Description of problem:
All my programs have suddenly started to use
__isoc99_sscanf@@GLIBC_2.7, making it impossible
to run them on an older systems without recompiling.
The changelog of glibc says:
Redirect to __isoc99_* if strict ISO C99 or POSIX
But how to "unrequest" that strict conformance,
other than by defining _GNU_SOURCE? -std=gnu89
Version-Release number of selected component (if applicable):
Steps to Reproduce:
1. Compile program with sscanf
2. Try to run it on another system with glibc <2.7
/lib/libc.so.6: version `GLIBC_2.7' not found
glibc never pretended to be forward compatible, so if you want to run on system with older glibc, you should compile/link against the oldest glibc you want to support.
To use the non-standard version of sscanf, you need -D_GNU_SOURCE, or e.g. -D_POSIX_C_SOURCE=199506L, as POSIX 2008 mode is now the default.
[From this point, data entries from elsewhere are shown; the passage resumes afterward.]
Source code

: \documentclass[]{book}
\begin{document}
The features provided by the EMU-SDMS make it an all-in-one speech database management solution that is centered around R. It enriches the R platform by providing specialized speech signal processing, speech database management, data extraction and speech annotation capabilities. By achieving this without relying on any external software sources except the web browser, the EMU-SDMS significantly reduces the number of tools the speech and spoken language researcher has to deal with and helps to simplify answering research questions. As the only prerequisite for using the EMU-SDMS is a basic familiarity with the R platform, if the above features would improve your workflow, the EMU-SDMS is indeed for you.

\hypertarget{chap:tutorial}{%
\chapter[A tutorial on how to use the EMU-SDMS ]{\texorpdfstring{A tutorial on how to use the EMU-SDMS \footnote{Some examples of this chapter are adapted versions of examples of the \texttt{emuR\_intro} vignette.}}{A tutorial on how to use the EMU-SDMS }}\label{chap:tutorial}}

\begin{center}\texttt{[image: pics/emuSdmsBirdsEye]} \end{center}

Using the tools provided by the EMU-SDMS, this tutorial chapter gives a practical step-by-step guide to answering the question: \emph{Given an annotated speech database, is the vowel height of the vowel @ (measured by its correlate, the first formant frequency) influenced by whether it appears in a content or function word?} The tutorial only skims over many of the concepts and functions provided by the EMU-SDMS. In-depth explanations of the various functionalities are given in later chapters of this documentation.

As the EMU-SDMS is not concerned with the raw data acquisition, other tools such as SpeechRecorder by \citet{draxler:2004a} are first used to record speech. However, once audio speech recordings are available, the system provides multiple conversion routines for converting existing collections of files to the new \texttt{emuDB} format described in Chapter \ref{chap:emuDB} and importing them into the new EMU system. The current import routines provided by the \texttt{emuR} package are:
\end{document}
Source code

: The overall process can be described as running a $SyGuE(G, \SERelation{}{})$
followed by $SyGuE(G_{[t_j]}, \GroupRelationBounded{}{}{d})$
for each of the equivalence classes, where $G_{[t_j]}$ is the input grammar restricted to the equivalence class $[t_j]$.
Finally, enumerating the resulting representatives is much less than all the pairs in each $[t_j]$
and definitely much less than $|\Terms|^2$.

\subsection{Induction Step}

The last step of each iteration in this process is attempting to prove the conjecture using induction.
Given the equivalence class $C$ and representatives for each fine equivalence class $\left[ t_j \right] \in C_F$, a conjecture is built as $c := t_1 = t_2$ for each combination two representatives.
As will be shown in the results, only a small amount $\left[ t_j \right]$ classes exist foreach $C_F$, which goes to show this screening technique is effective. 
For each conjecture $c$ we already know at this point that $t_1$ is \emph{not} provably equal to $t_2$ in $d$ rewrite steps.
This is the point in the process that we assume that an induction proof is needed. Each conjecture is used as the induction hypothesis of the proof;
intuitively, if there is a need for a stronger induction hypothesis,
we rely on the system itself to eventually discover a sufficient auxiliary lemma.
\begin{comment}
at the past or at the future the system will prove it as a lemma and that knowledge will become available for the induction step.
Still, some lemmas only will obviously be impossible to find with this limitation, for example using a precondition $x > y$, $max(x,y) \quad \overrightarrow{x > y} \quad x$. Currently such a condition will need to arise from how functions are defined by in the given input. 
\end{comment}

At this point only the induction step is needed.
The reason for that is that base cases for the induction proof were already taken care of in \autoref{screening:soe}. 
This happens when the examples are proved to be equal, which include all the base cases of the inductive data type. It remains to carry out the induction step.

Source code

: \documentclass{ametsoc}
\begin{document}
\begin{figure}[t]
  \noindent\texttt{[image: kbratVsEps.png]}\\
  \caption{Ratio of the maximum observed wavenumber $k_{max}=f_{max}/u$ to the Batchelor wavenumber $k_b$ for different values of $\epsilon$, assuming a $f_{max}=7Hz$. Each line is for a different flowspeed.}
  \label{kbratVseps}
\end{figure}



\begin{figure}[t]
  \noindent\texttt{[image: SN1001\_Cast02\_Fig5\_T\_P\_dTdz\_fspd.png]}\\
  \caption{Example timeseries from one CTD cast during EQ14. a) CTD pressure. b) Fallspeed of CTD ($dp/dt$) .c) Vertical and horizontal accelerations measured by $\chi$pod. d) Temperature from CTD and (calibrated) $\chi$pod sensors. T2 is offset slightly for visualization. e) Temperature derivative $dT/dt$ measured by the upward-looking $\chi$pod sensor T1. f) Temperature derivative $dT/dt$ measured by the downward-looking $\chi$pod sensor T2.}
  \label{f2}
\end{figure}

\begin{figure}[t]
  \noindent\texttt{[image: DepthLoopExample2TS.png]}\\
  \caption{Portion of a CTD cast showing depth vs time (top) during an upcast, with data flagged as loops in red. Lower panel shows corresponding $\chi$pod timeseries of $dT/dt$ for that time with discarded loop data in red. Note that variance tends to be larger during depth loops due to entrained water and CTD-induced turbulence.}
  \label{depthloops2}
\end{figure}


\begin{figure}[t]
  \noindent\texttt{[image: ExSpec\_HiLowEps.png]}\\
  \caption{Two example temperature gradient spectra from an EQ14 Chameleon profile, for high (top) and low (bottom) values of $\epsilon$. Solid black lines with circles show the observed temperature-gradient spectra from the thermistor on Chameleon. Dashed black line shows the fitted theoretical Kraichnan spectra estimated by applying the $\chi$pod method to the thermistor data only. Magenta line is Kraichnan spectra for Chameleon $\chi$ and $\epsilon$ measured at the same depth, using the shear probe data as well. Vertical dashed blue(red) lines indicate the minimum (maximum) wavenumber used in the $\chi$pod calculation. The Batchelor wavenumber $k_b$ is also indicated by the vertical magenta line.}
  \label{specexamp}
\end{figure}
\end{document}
Yes, I understand the forward-compat is
never guaranteed, but is the use of
__isoc99_sscanf really intentional when
-std=gnu89 is used?
Yes. -std=gnu89 doesn't have very big influence on the content of glibc headers, all it means is that __STRICT_ANSI__ isn't defined. The Feature Test Macros is what matters. And, in case of *scanf, it is actually better if the %ac/%as/%a[ GNU extensions are never used any more, and %mc/%ms/%m[ is used instead. So, the more __isoc99_*scanf is used, the better.